К концу месяца Жизни — или же к началу сентября по нашему времяисчислению — Зрелый Мир продолжал жить своей обычной жизнью, которая была ничем не примечательной для повествования, а посему его историю можно подвести без сожаления к концу, с наведением последнего штриха.
ВСТАВКА. Желтый
Пустыня Мораэль была самой большой пустыней во всем Зрелом Мире, расстилающаяся на огромной территории земель, которые не принадлежали ни одной из губернии. Вот уже много лет ее считали проклятой и опасной для жизни. Большая часть дилижансов и людей пропадали в ней навсегда. Ходили слухи, что причиной тому были духи умерших, которым не нашлось место на Земле Мертвых или даже твари с тех же Земель, которым удалось сбежать из-под присмотра Харона. Но, причина заключалась в том, что сотню лет назад эти места облюбовал сам Вихрь. Он сторожил эти земли как собственные владения, напуская смерчи и каменный град на тех, кто слишком близко приближался к его излюбленному месту для медитаций. Именно в это место он и перенес Пожирателя, чтобы получить от него нужные ему ответы и поступить с ним по справедливости.

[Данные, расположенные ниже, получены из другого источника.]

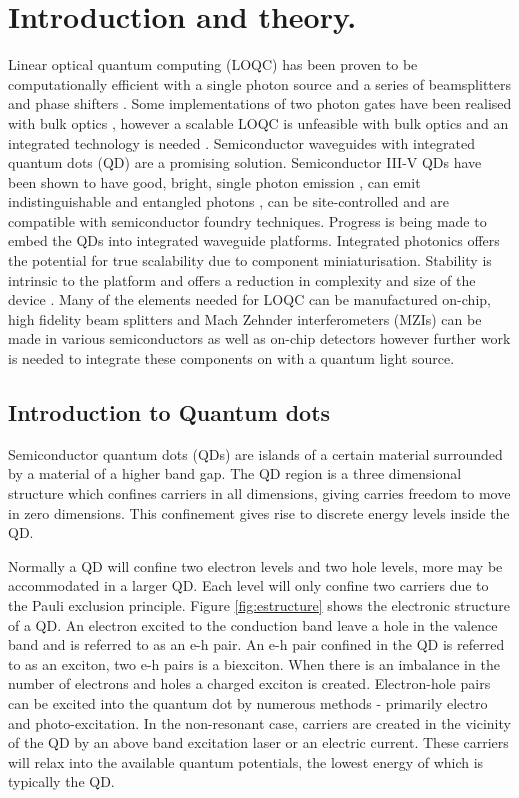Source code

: 
  \chapter{Introduction and theory.}

Linear optical quantum computing (LOQC) has been proven to be computationally
efficient with a single photon source and a series of beamsplitters and phase
shifters \cite{knill2001scheme}. Some implementations of two photon gates have
been realised with bulk optics \cite{o2003demonstration}, however a scalable
LOQC is unfeasible with bulk optics and an integrated technology is needed
\cite{carolan2015universal}. Semiconductor waveguides with integrated quantum
dots (QD) are a promising solution. Semiconductor III-V QDs have been shown to
have good, bright, single photon emission \cite{Bennett:05}, can emit
indistinguishable and entangled photons \cite{he2013demand,stevenson2012}, can
be site-controlled \cite{juska2013towards} and are compatible with semiconductor
foundry techniques. Progress is being made to embed the QDs into integrated
waveguide platforms. Integrated photonics offers the potential for true
scalability due to component miniaturisation. Stability is intrinsic to the
platform and offers a reduction in complexity and size of the device
\cite{politi2009integrated}. Many of the elements needed for LOQC can be
manufactured on-chip, high fidelity beam splitters and Mach Zehnder
interferometers (MZIs) can be made in various semiconductors
\cite{wang2014gallium, zhang2011, politi2008silica} as well as on-chip detectors
\cite{gerrits2011chip, hadfield2009single} however further work is needed to
integrate these components on with a quantum light source.

\section{Introduction to Quantum dots}

Semiconductor quantum dots (QDs) are islands of a certain material
surrounded by a material of a higher band gap. The QD region is a three
dimensional structure which confines carriers in all dimensions, giving carries freedom to move in zero dimensions. This
confinement gives rise to discrete energy levels inside the QD.

Normally a QD will confine two electron levels and two hole levels, more may be
accommodated in a larger QD. Each level will only confine two carriers due to the
Pauli exclusion principle. Figure \ref{fig:estructure} shows the electronic
structure of a QD. An electron excited to the conduction band leave a hole in
the valence band and is referred to as an e-h pair. An e-h pair confined in the
QD is referred to as an exciton, two e-h pairs is a biexciton. When there is an
imbalance in the number of electrons and holes a charged exciton is created.
Electron-hole pairs can be excited into the quantum dot by numerous methods -
primarily electro and photo-excitation. In the non-resonant case, carriers are
created in the vicinity of the QD by an above band excitation laser or an
electric current. These carriers will relax into the available quantum
potentials, the lowest energy of which is typically the QD.

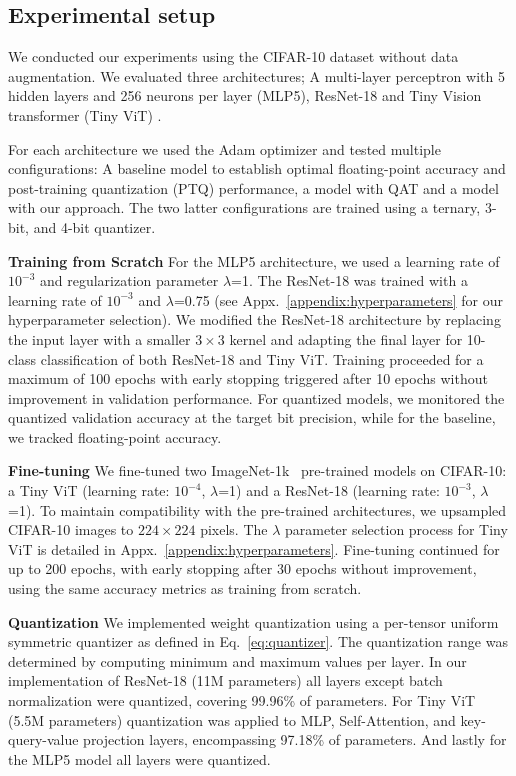\subsection{Experimental setup}
We conducted our experiments using the CIFAR-10 dataset \cite{krizhevsky2009learning} without data augmentation. We evaluated three architectures; A multi-layer perceptron with 5 hidden layers and 256 neurons per layer (MLP5), ResNet-18 \cite{he2016deep} and Tiny Vision transformer (Tiny ViT) \cite{wu2022tinyvit}.

For each architecture we used the Adam optimizer \cite{kingma2014adam} and tested multiple configurations: A baseline model to establish optimal floating-point accuracy and post-training quantization (PTQ) performance, a model with QAT and a model with our approach. The two latter configurations are trained using a ternary, 3-bit, and 4-bit quantizer.

\textbf{Training from Scratch}
For the MLP5 architecture, we used a learning rate of $10^{-3}$ and regularization parameter $\lambda$=1. The ResNet-18 was trained with a learning rate of $10^{-3}$ and $\lambda$=0.75 (see Appx.~\ref{appendix:hyperparameters} for our hyperparameter selection). We modified the ResNet-18 architecture by replacing the input layer with a smaller $3\times3$ kernel and adapting the final layer for 10-class classification of both ResNet-18 and Tiny ViT. Training proceeded for a maximum of 100 epochs with early stopping triggered after 10 epochs without improvement in validation performance. For quantized models, we monitored the quantized validation accuracy at the target bit precision, while for the baseline, we tracked floating-point accuracy.





\textbf{Fine-tuning}
We fine-tuned two ImageNet-1k~\cite{deng2009imagenet} pre-trained models on CIFAR-10: a Tiny ViT (learning rate: $10^{-4}$, $\lambda$=1) and a ResNet-18 (learning rate: $10^{-3}$, $\lambda$=1). 
To maintain compatibility with the pre-trained architectures, we upsampled CIFAR-10 images to $224 \times 224$ pixels. The $\lambda$ parameter selection process for Tiny ViT is detailed in Appx.~\ref{appendix:hyperparameters}. Fine-tuning continued for up to 200 epochs, with early stopping after 30 epochs without improvement, using the same accuracy metrics as training from scratch.

\textbf{Quantization}
We implemented weight quantization using a per-tensor uniform symmetric quantizer as defined in Eq.~\ref{eq:quantizer}. The quantization range was determined by computing minimum and maximum values per layer. In our implementation of ResNet-18 (11M parameters) all layers except batch normalization were quantized, covering 99.96\% of parameters. For Tiny ViT (5.5M parameters) quantization was applied to MLP, Self-Attention, and key-query-value projection layers, encompassing 97.18\% of parameters. And lastly for the MLP5 model all layers were quantized.


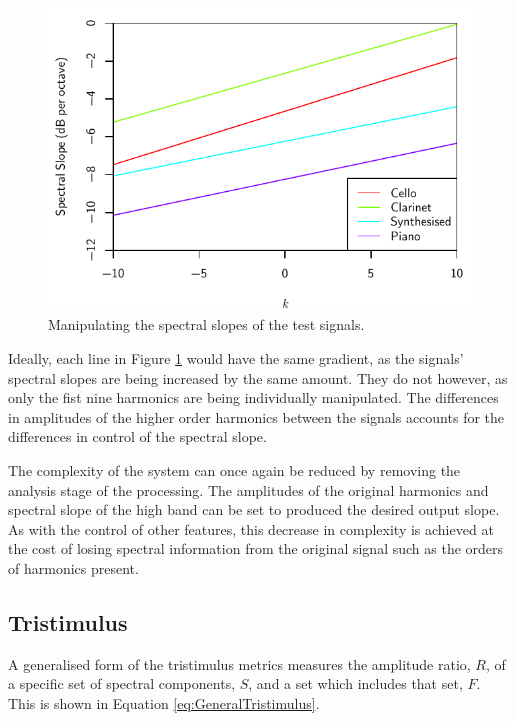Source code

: 		\begin{figure}[h!]
			\centering
			\includegraphics{chapter6/Images/MoveSlopes.pdf}
			\caption{Manipulating the spectral slopes of the test signals.}
			\label{fig:MoveSlopes}
		\end{figure}

		Ideally, each line in Figure \ref{fig:MoveSlopes} would have the same gradient, as the signals' spectral
		slopes are being increased by the same amount. They do not however, as only the fist nine harmonics are
		being individually manipulated. The differences in amplitudes of the higher order harmonics between the
		signals accounts for the differences in control of the spectral slope.

		The complexity of the system can once again be reduced by removing the analysis stage of the processing.
		The amplitudes of the original harmonics and spectral slope of the high band can be set to produced the
		desired output slope. As with the control of other features, this decrease in complexity is achieved at the
		cost of losing spectral information from the original signal such as the orders of harmonics present.

	\subsection{Tristimulus}
	\label{sec:FeatureControl-Parameterisation-Tristimulus}
		A generalised form of the tristimulus metrics measures the amplitude ratio, $R$, of a specific set of
		spectral components, $S$, and a set which includes that set, $F$. This is shown in Equation
		\ref{eq:GeneralTristimulus}.

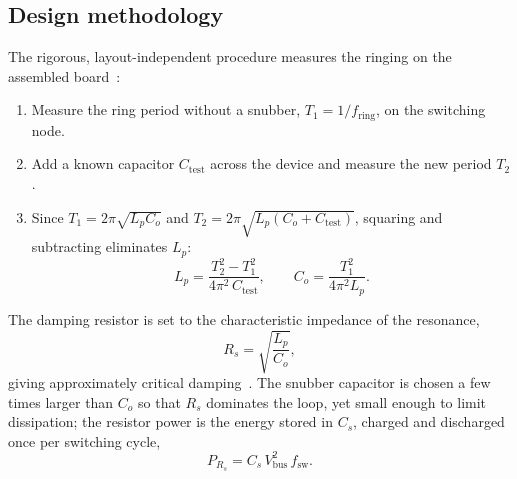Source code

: \documentclass[journal,onecolumn,11pt]{IEEEtran}
\newcommand{\Vbus}{V_{\mathrm{bus}}}
\newcommand{\fsw}{f_{\mathrm{sw}}}
\begin{document}
\subsection{Design methodology}
The rigorous, layout-independent procedure measures the ringing on the assembled board~\cite{severns}:
\begin{enumerate}[leftmargin=1.4em]
\item Measure the ring period without a snubber, $T_1=1/f_{\mathrm{ring}}$, on the switching node.
\item Add a known capacitor $C_{\mathrm{test}}$ across the device and measure the new period $T_2$.
\item Since $T_1=2\pi\sqrt{L_pC_o}$ and $T_2=2\pi\sqrt{L_p(C_o+C_{\mathrm{test}})}$, squaring and
subtracting eliminates $L_p$:
\begin{equation}
L_p=\frac{T_2^{2}-T_1^{2}}{4\pi^{2}\,C_{\mathrm{test}}},\qquad
C_o=\frac{T_1^{2}}{4\pi^{2}L_p}.
\label{eq:extract}
\end{equation}
\end{enumerate}
The damping resistor is set to the characteristic impedance of the resonance,
\begin{equation}
R_s=\sqrt{\frac{L_p}{C_o}},
\label{eq:rs}
\end{equation}
giving approximately critical damping~\cite{severns}. The snubber capacitor is chosen a few times
larger than $C_o$ so that $R_s$ dominates the loop, yet small enough to limit dissipation; the
resistor power is the energy stored in $C_s$, charged and discharged once per switching cycle,
\begin{equation}
P_{R_s}=C_s\,\Vbus^{2}\,\fsw .
\label{eq:psnub}
\end{equation}
\end{document}
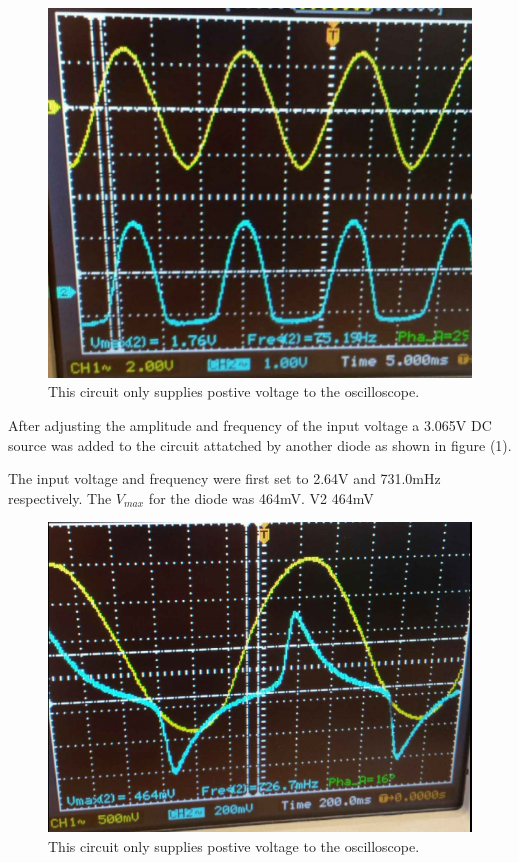 \documentclass[twocolumn, amsmath]{revtex4}
\begin{document}
\begin{figure}
    \includegraphics[scale=0.3]{1760mV.png}  
    \caption{This circuit only supplies postive voltage to the oscilloscope.}
\end{figure}


After adjusting the amplitude and frequency of the input voltage a 3.065V DC source was added to the circuit attatched by another diode as shown in figure (1). 

The input voltage and frequency were first set to 2.64V and 731.0mHz respectively. The $V_{max}$ for the diode was 464mV.
V2 464mV

\begin{figure}
    \includegraphics[scale=0.3]{464mV.png}  
    \caption{This circuit only supplies postive voltage to the oscilloscope.}
\end{figure}
\end{document}
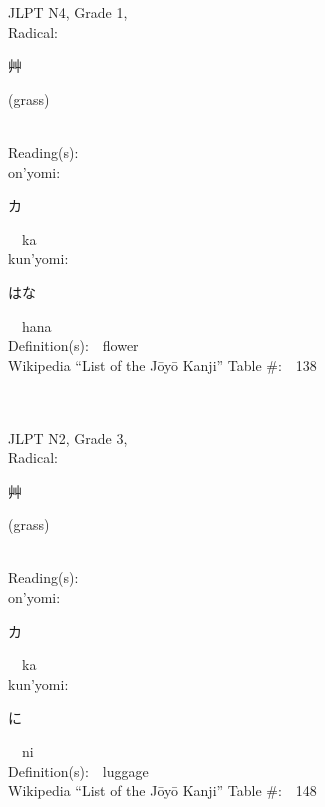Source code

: \begin{multicols}{2}
{JLPT N4, Grade 1, \\Radical:\ \ {\begin{CJK}{UTF8}{min} 艸 \end{CJK}} (grass) } \\
Reading(s):\ \ \\
{\hspace*{1em}}on'yomi:\ \ \\
{\hspace*{2em}}{\begin{CJK}{UTF8}{min} カ \end{CJK}}\ \ ka\ \ \\
{\hspace*{1em}}kun'yomi:\ \ \\
{\hspace*{2em}}{\begin{CJK}{UTF8}{min} はな \end{CJK}}\ \ hana\ \ \\
Definition(s):\ \ flower \\
Wikipedia ``List of the J\=oy\=o Kanji'' Table \#:\ \ 138 \\
\ \ \\
{\fontsize{34pt}{40pt}  }\ \ \\  %
{JLPT N2, Grade 3, \\Radical:\ \ {\begin{CJK}{UTF8}{min} 艸 \end{CJK}} (grass) } \\
Reading(s):\ \ \\
{\hspace*{1em}}on'yomi:\ \ \\
{\hspace*{2em}}{\begin{CJK}{UTF8}{min} カ \end{CJK}}\ \ ka\ \ \\
{\hspace*{1em}}kun'yomi:\ \ \\
{\hspace*{2em}}{\begin{CJK}{UTF8}{min} に \end{CJK}}\ \ ni\ \ \\
Definition(s):\ \ luggage \\
Wikipedia ``List of the J\=oy\=o Kanji'' Table \#:\ \ 148 \\

\end{multicols}
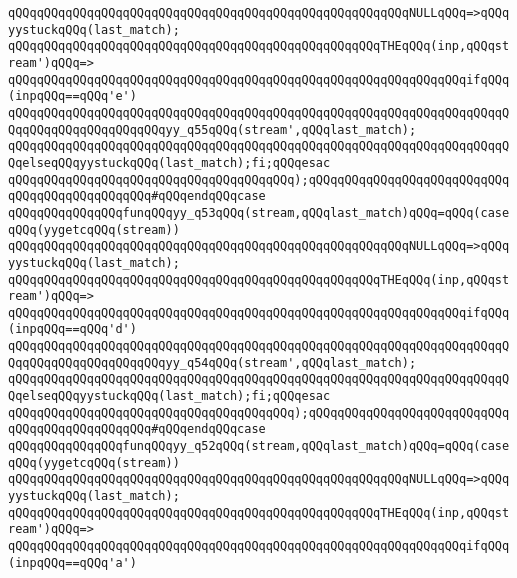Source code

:\verb|qQQqqQQqqQQqqQQqqQQqqQQqqQQqqQQqqQQqqQQqqQQqqQQqqQQqqQQqNULLqQQq=>qQQqyystuckqQQq(last_match);|\newline
\verb|qQQqqQQqqQQqqQQqqQQqqQQqqQQqqQQqqQQqqQQqqQQqqQQqqQQqTHEqQQq(inp,qQQqstream')qQQq=>|\newline
\verb|qQQqqQQqqQQqqQQqqQQqqQQqqQQqqQQqqQQqqQQqqQQqqQQqqQQqqQQqqQQqqQQqifqQQq(inpqQQq==qQQq'e')|\newline
\verb|qQQqqQQqqQQqqQQqqQQqqQQqqQQqqQQqqQQqqQQqqQQqqQQqqQQqqQQqqQQqqQQqqQQqqQQqqQQqqQQqqQQqqQQqqQQqyy_q55qQQq(stream',qQQqlast_match);|\newline
\verb|qQQqqQQqqQQqqQQqqQQqqQQqqQQqqQQqqQQqqQQqqQQqqQQqqQQqqQQqqQQqqQQqqQQqqQQqelseqQQqyystuckqQQq(last_match);fi;qQQqesac|\newline
\verb|qQQqqQQqqQQqqQQqqQQqqQQqqQQqqQQqqQQqqQQq);qQQqqQQqqQQqqQQqqQQqqQQqqQQqqQQqqQQqqQQqqQQqqQQq#qQQqendqQQqcase|\newline
\verb|qQQqqQQqqQQqqQQqfunqQQqyy_q53qQQq(stream,qQQqlast_match)qQQq=qQQq(caseqQQq(yygetcqQQq(stream))|\newline
\verb|qQQqqQQqqQQqqQQqqQQqqQQqqQQqqQQqqQQqqQQqqQQqqQQqqQQqqQQqNULLqQQq=>qQQqyystuckqQQq(last_match);|\newline
\verb|qQQqqQQqqQQqqQQqqQQqqQQqqQQqqQQqqQQqqQQqqQQqqQQqqQQqTHEqQQq(inp,qQQqstream')qQQq=>|\newline
\verb|qQQqqQQqqQQqqQQqqQQqqQQqqQQqqQQqqQQqqQQqqQQqqQQqqQQqqQQqqQQqqQQqifqQQq(inpqQQq==qQQq'd')|\newline
\verb|qQQqqQQqqQQqqQQqqQQqqQQqqQQqqQQqqQQqqQQqqQQqqQQqqQQqqQQqqQQqqQQqqQQqqQQqqQQqqQQqqQQqqQQqqQQqyy_q54qQQq(stream',qQQqlast_match);|\newline
\verb|qQQqqQQqqQQqqQQqqQQqqQQqqQQqqQQqqQQqqQQqqQQqqQQqqQQqqQQqqQQqqQQqqQQqqQQqelseqQQqyystuckqQQq(last_match);fi;qQQqesac|\newline
\verb|qQQqqQQqqQQqqQQqqQQqqQQqqQQqqQQqqQQqqQQq);qQQqqQQqqQQqqQQqqQQqqQQqqQQqqQQqqQQqqQQqqQQqqQQq#qQQqendqQQqcase|\newline
\verb|qQQqqQQqqQQqqQQqfunqQQqyy_q52qQQq(stream,qQQqlast_match)qQQq=qQQq(caseqQQq(yygetcqQQq(stream))|\newline
\verb|qQQqqQQqqQQqqQQqqQQqqQQqqQQqqQQqqQQqqQQqqQQqqQQqqQQqqQQqNULLqQQq=>qQQqyystuckqQQq(last_match);|\newline
\verb|qQQqqQQqqQQqqQQqqQQqqQQqqQQqqQQqqQQqqQQqqQQqqQQqqQQqTHEqQQq(inp,qQQqstream')qQQq=>|\newline
\verb|qQQqqQQqqQQqqQQqqQQqqQQqqQQqqQQqqQQqqQQqqQQqqQQqqQQqqQQqqQQqqQQqifqQQq(inpqQQq==qQQq'a')|\newline
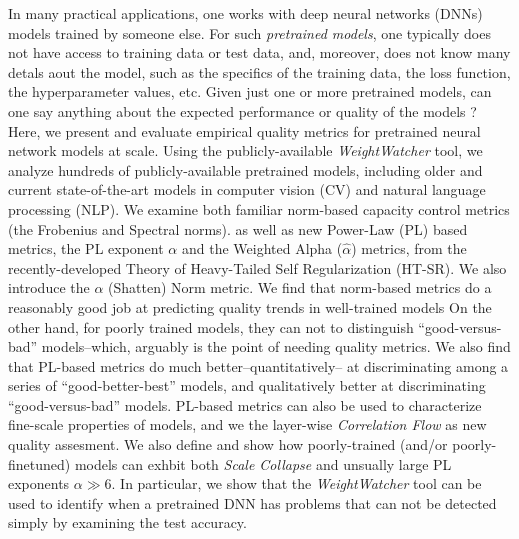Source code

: 
In many practical applications, one works with deep neural networks (DNNs) models trained by someone else.
For such \emph{pretrained models}, one typically does not have access to training data or test data, 
and, moreover,  does not know many detals aout the  model, such as
the specifics of the training data, the loss function, the hyperparameter values, etc.
Given just one or more pretrained models, can one say anything about the expected performance or quality of the models ?
Here, we present and evaluate empirical quality metrics for pretrained neural network models at scale.
%
Using the publicly-available \emph{WeightWatcher} tool, we analyze hundreds of publicly-available pretrained models, including older and current state-of-the-art models in computer vision (CV) and natural language processing (NLP).
We examine both familiar norm-based capacity control metrics (the Frobenius and  Spectral norms). as well as
new Power-Law (PL) based metrics, the PL exponent $\alpha$ and the Weighted Alpha ($\hat{\alpha}$) metrics,
from the recently-developed Theory of Heavy-Tailed Self Regularization (HT-SR).
We also introduce the $\alpha$ (Shatten) Norm metric.
We find that norm-based metrics do a reasonably good job at predicting quality trends in well-trained models
On the other hand, for poorly trained models, they can not  to distinguish ``good-versus-bad'' models--which, 
arguably is the point of needing quality metrics.
We also find that PL-based metrics do much better--quantitatively-- at discriminating among
a series of ``good-better-best'' models, and qualitatively better at discriminating ``good-versus-bad'' models.
PL-based metrics can also be used to characterize fine-scale properties of models, and
we the layer-wise \emph{Correlation Flow} as new quality assesment.
We also define and show how poorly-trained (and/or poorly-finetuned) models can exhbit both \emph{Scale Collapse}
and unsually large PL exponents $\alpha\gg 6$.  In particular, we show that the \emph{WeightWatcher} tool
can be used to identify when a pretrained DNN has problems that can not be detected simply
by examining the test accuracy.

Пожирателя-Тифа-Фостера отбросило в песок и он, прежде чем остановиться, покатился кубарем, сделав три оборота. В рот, глаза и уши забился песок. Будь он простым человеком — это бы доставило ему немало хлопот, но для бессмертного колдуна все прошло практически незаметно. Он очень быстро поднялся на ноги и огляделся по сторонам.
Он находился в ровной и бескрайней пустыне, открытой всем ветрам. Песок под его ногами был серовато-красного цвета и по плотности лишь немного уступал озерному песчанику. Прямо перед ним кружился вихрь, который создавал воронки под собой, поднимая вверх песок. Вскоре вихрь стал полностью плотным и приобрел человеческие очертания. Стоило колдуну в желтом обрасти плотью, как он незамедлительно приблизился к Пожирателю и схватил его за горло.
— Что за игру ты ведешь?! — прокричал Вихрь, требуя объяснений.
— Я делал то, что вы от меня просили! Пытался наставить на путь истинный Водолея, — принялся оправдываться Пожиратель, понимая, что Вихрь без проблем может его убить, ведь именно он был тем, кто даровал ему новую жизнь. И для этого ему не нужно было знать истинное имя Фостера.
— Как? Пытаясь убить Пришельца, приняв облик моего брата?!
— Нет, Вихрь, зачем мне убивать Кевина? Я, как и вы, хочу попасть в Мир Вечности и бросить вызов Океану Надежд!
— Не ври мне! — хватка Вихря стала еще сильнее, и Фостер почувствовал, как его горло начало сужаться, а вместе с тем он начал терять свои силы. — Я появился как раз в тот момент, когда ты был готов убить Пришельца. Водолей оказался прав насчет тебя — ты жалкая крыса, не знающая чести и благодарности. Он предупредил меня о твоих намереньях и сам пришел ко мне. Увидеть его перед собой для меня стало настоящей неожиданностью. Вначале я не поверил ни единому его слову, но он оказался прав! Так какую же ты игру затеял?!
— Я просто хотел внести ценный вклад в наше дело, — прохрипел Пожиратель. — Без Марка Уотера у нас гораздо больше шансов на успех. Он нам не нужен. Его лучше отстранить от дела и, если это возможно, то лучше просто избавиться от него навсегда, после чего найти ему замену, так же как вы ее нашли Пожирателю в моем лице.
— Скорее мы тебе найдем замену, чем ему!
— Да что я такого сделал?! — возмутился Фостер. — Не я убил первого колдуна в красном, а он. Где гарантии, что он не поступит точно так же с тобой и Жнецом?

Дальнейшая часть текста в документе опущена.